Non European Economic Area (EEA) licensed asset managers who wish to do business in France must obtain a full licence under the same conditions as for a French entity from the French Commission des Opérations de Bourse (COB). The COB's review is essentially focused on the adequacy of the asset manager's means to conduct its proposed business. The asset manager will need to be set up as a French subsidiary of the foreign entity with a minimum corporate capital amounting to FRF1,000,000 ($161,000).

Access to the market for an asset manager already licensed in a member state of the EEA is however much easier.

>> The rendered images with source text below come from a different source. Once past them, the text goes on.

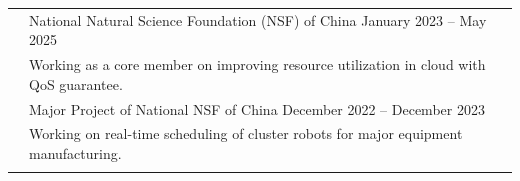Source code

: \documentclass[letterpaper, 10pt]{article}
\begin{document}
\begin{longtable}{p{}p{}}
& {National Natural Science Foundation (NSF) of China} \hfill January 2023 -- May 2025 \\
& Working as a core member on improving resource utilization in cloud with QoS guarantee. \vspace{0.01\textwidth} \\

& {Major Project of National NSF of China} \hfill December 2022 -- December 2023 \\
& Working on real-time scheduling of cluster robots for major equipment manufacturing. \\
& \\



%
%




\end{longtable}
\end{document}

Indeed, according to the Article 74 of Law n° 96-597 of July 2 1996 (the ISD Law), an entity that holds a licence to carry out investment services (as defined in the Investment Service Directive) in its home country may carry out the same investment services in France, either directly from its home country or by setting up a branch in France by using the so-called European passport rules. Certain filing requirements must nevertheless be complied with both in the home country and in France, and the procedure will vary depending on whether the asset manager intends to provide investment services directly from its home country or by setting up a French branch.

In practice, the decision of whether to set up a branch or provide services directly from the home country of the asset manager will depend on the strength and nature of the proposed activity. It should be emphasized that apart from the cost of operating a branch (and the related tax consequences), a branch has financial reporting obligations to the French authorities.

Keeping these considerations in mind, certain non-EEA asset managers decide to initially set up a fully licensed entity in a country of the EEA — often but not always the UK — and then operate under the European passport rules throughout the EEA by providing services cross-border.

Rules of conduct

When providing cross-border financial services the territorial scope of the French rules of conduct becomes complicated. As regards portfolio and fund management, the French authorities have not given official guidance on which French rules of conduct apply and which do not. However, in a number of circumstances it is impracticable to require that foreign investment service providers modify their original rules of conduct to fit the French standards particularly when home country rules are more stringent. Therefore, a case by case analysis — taking into account the home country regulations of the asset manager — is necessary to determine which French rules of conduct are more stringent than the home country regulations of the asset manager and would require that additional compliance procedures be put into place.

The general framework of the rules of conduct applicable to investment service providers such as asset managers is laid down by Article 58 of the ISD Law (cf, Article 11 of the ISD Directive). As regards asset and fund management, these general rules have been supplemented and detailed by COB regulations and by the rules of conduct prepared by a professional body of asset managers known as the AFG-ASSFI. In this context reporting requirements and the content of the agreements to be signed with the customers in France are regulated in particular detail.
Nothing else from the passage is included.